冬の寒さで蔦が枯れて剥き出しになった石組はいかにも堅固そうだ。そう思った途端にこれしかないと確信した。
「挑戦者アリア、いきます!」
気合いの意味も込めてデッキブラシを振りかざし、一番近くにあった雪山を指す。頭の中で今見た汚城の壁を思い描き、それを座標に落とし込んでいく。すると不揃いで凸凹だった雪山に角が出来、大きな煉瓦状に姿を変えた。まずは一つ目!

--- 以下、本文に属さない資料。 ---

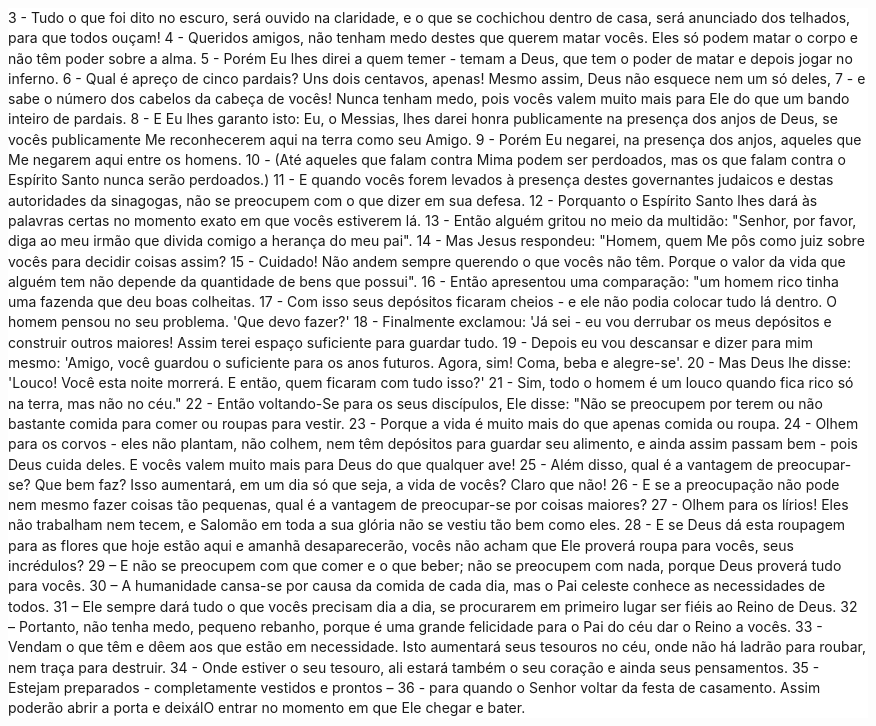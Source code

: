 3 - Tudo o que foi dito no escuro, será ouvido na claridade, e o que se cochichou dentro de
casa, será anunciado dos telhados, para que todos ouçam!
4 - Queridos amigos, não tenham medo destes que querem matar vocês. Eles só podem matar
o corpo e não têm poder sobre a alma.
5 - Porém Eu lhes direi a quem temer - temam a Deus, que tem o poder de matar e depois
jogar no inferno.
6 - Qual é apreço de cinco pardais? Uns dois centavos, apenas! Mesmo assim, Deus não
esquece nem um só deles,
7 - e sabe o número dos cabelos da cabeça de vocês! Nunca tenham medo, pois vocês valem
muito mais para Ele do que um bando inteiro de pardais.
8 - E Eu lhes garanto isto: Eu, o Messias, lhes darei honra publicamente na presença dos anjos
de Deus, se vocês publicamente Me reconhecerem aqui na terra como seu Amigo.
9 - Porém Eu negarei, na presença dos anjos, aqueles que Me negarem aqui entre os homens.
10 - (Até aqueles que falam contra Mima podem ser perdoados, mas os que falam contra o
Espírito Santo nunca serão perdoados.)
11 - E quando vocês forem levados à presença destes governantes judaicos e destas
autoridades da sinagogas, não se preocupem com o que dizer em sua defesa.
12 - Porquanto o Espírito Santo lhes dará às palavras certas no momento exato em que vocês
estiverem lá.
13 - Então alguém gritou no meio da multidão: "Senhor, por favor, diga ao meu irmão que
divida comigo a herança do meu pai".
14 - Mas Jesus respondeu: "Homem, quem Me pôs como juiz sobre vocês para decidir coisas
assim?
15 - Cuidado! Não andem sempre querendo o que vocês não têm. Porque o valor da vida que
alguém tem não depende da quantidade de bens que possui".
16 - Então apresentou uma comparação: "um homem rico tinha uma fazenda que deu boas
colheitas.
17 - Com isso seus depósitos ficaram cheios - e ele não podia colocar tudo lá dentro. O homem
pensou no seu problema. 'Que devo fazer?'
18 - Finalmente exclamou: 'Já sei - eu vou derrubar os meus depósitos e construir outros
maiores! Assim terei espaço suficiente para guardar tudo.
19 - Depois eu vou descansar e dizer para mim mesmo: 'Amigo, você guardou o suficiente
para os anos futuros. Agora, sim! Coma, beba e alegre-se'.
20 - Mas Deus lhe disse: 'Louco! Você esta noite morrerá. E então, quem ficaram com tudo
isso?'
21 - Sim, todo o homem é um louco quando fica rico só na terra, mas não no céu."
22 - Então voltando-Se para os seus discípulos, Ele disse: "Não se preocupem por terem ou
não bastante comida para comer ou roupas para vestir.
23 - Porque a vida é muito mais do que apenas comida ou roupa.
24 - Olhem para os corvos - eles não plantam, não colhem, nem têm depósitos para guardar
seu alimento, e ainda assim passam bem - pois Deus cuida deles. E vocês valem muito mais
para Deus do que qualquer ave!
25 - Além disso, qual é a vantagem de preocupar-se? Que bem faz? Isso aumentará, em um
dia só que seja, a vida de vocês? Claro que não!
26 - E se a preocupação não pode nem mesmo fazer coisas tão pequenas, qual é a vantagem
de preocupar-se por coisas maiores?
27 - Olhem para os lírios! Eles não trabalham nem tecem, e Salomão em toda a sua glória não
se vestiu tão bem como eles.
28 - E se Deus dá esta roupagem para as flores que hoje estão aqui e amanhã desaparecerão,
vocês não acham que Ele proverá roupa para vocês, seus incrédulos?
29 – E não se preocupem com que comer e o que beber; não se preocupem com nada, porque
Deus proverá tudo para vocês.
30 – A humanidade cansa-se por causa da comida de cada dia, mas o Pai celeste conhece as
necessidades de todos.
31 – Ele sempre dará tudo o que vocês precisam dia a dia, se procurarem em primeiro lugar
ser fiéis ao Reino de Deus.
32 – Portanto, não tenha medo, pequeno rebanho, porque é uma grande felicidade para o Pai
do céu dar o Reino a vocês.
33 - Vendam o que têm e dêem aos que estão em necessidade. Isto aumentará seus tesouros
no céu, onde não há ladrão para roubar, nem traça para destruir.
34 - Onde estiver o seu tesouro, ali estará também o seu coração e ainda seus pensamentos.
35 - Estejam preparados - completamente vestidos e prontos –
36 - para quando o Senhor voltar da festa de casamento. Assim poderão abrir a porta e deixálO entrar no momento em que Ele chegar e bater.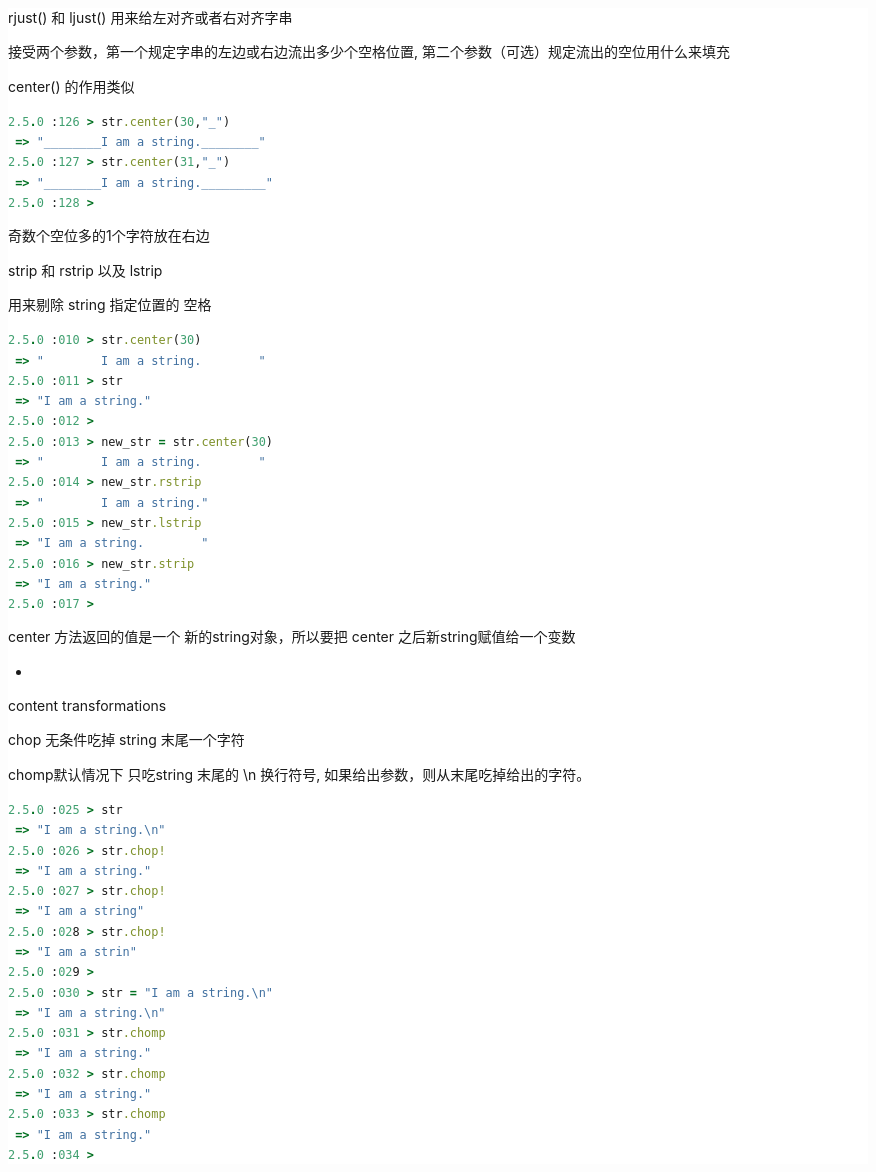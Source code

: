 rjust() 和 ljust() 用来给左对齐或者右对齐字串

接受两个参数，第一个规定字串的左边或右边流出多少个空格位置, 第二个参数（可选）规定流出的空位用什么来填充

center() 的作用类似

```ruby
2.5.0 :126 > str.center(30,"_")
 => "________I am a string.________"
2.5.0 :127 > str.center(31,"_")
 => "________I am a string._________"
2.5.0 :128 >
```

奇数个空位多的1个字符放在右边

strip 和 rstrip 以及 lstrip

用来剔除 string 指定位置的 空格

```ruby
2.5.0 :010 > str.center(30)
 => "        I am a string.        "
2.5.0 :011 > str
 => "I am a string."
2.5.0 :012 >
2.5.0 :013 > new_str = str.center(30)
 => "        I am a string.        "
2.5.0 :014 > new_str.rstrip
 => "        I am a string."
2.5.0 :015 > new_str.lstrip
 => "I am a string.        "
2.5.0 :016 > new_str.strip
 => "I am a string."
2.5.0 :017 >
```

center 方法返回的值是一个 新的string对象，所以要把 center 之后新string赋值给一个变数

-

content transformations

chop 无条件吃掉 string 末尾一个字符

chomp默认情况下 只吃string 末尾的 \n 换行符号, 如果给出参数，则从末尾吃掉给出的字符。

```ruby
2.5.0 :025 > str
 => "I am a string.\n"
2.5.0 :026 > str.chop!
 => "I am a string."
2.5.0 :027 > str.chop!
 => "I am a string"
2.5.0 :028 > str.chop!
 => "I am a strin"
2.5.0 :029 >
2.5.0 :030 > str = "I am a string.\n"
 => "I am a string.\n"
2.5.0 :031 > str.chomp
 => "I am a string."
2.5.0 :032 > str.chomp
 => "I am a string."
2.5.0 :033 > str.chomp
 => "I am a string."
2.5.0 :034 >
```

背後で師匠の「あら、面白いじゃない」という声が聞こえた。掴みは良好そう。それから気を良くして二つ目、三つ目と調子に乗って術式に落とし込んでいくこと小一時間。段々と最初の頃に比べて一個辺りの大きさがマチマチになり、やがて煉瓦状から角が落ちて丸石っぽくなった頃に、ふわりと鼻先を甘い香りが撫でて。
魔力を使いすぎてヘロヘロになった状態で後ろを振り向くと、そこにすでに師匠とクオーツの姿はなく。まさかと思って見上げた二階の窓辺には、マフィンに齧り付きながらこちらを見下ろすクオーツが座っていた。
私と目が合った途端に〝あ、まずい〟とでもいうように、スーッとカーテンの影に隠れるレッドドラゴン。くっ、裏切り者め。でも仕様がないか。本来ならこの季節のドラゴンは冬眠中だ。生物学上は大きな爬虫類だもんね。
野生を忘れて起きているだけクオーツは偉い。雪かきにそんな生物を付き合わせた私が悪いんだ。
腹を立てるほどの魔力も気力もない私がその場に膝をついてへたり込んだら、嫌がらせみたいに空からまた白いものが降り始め、憎しみを込めて見上げようとしたその時、地面の白に黒い影が落ちてきた。
疑問と共に見上げた先には、ドラゴンに似た特徴を持つワイバーンが一頭飛んでおり。逆行になっているその背中から「新年早々、何をして雪の中に放り出されるような折檻を受けているんだ、君は」と。心底呆れたような、小馬鹿にした声が降ってきて。
顔も出さずに来客に気付いたらしい師匠が結界の解除をしたらしく、隔てる力場のなくなったワイバーンは、ゆっくりと私の目の前にその巨体を着地させた。そうして背中から降り立った相手は、私を見るや眉を顰めて口を開く。
「今日は君と君の師匠に用があって来たのだが……日を改めた方が良いか?」
口調だけは情けをかけている風でいながら、その実全然そう思っていなさそうな声音に「クオーツ、師匠に今来たお客には水だけで良いですって言っといて~!」と伝言することしか出来なかった。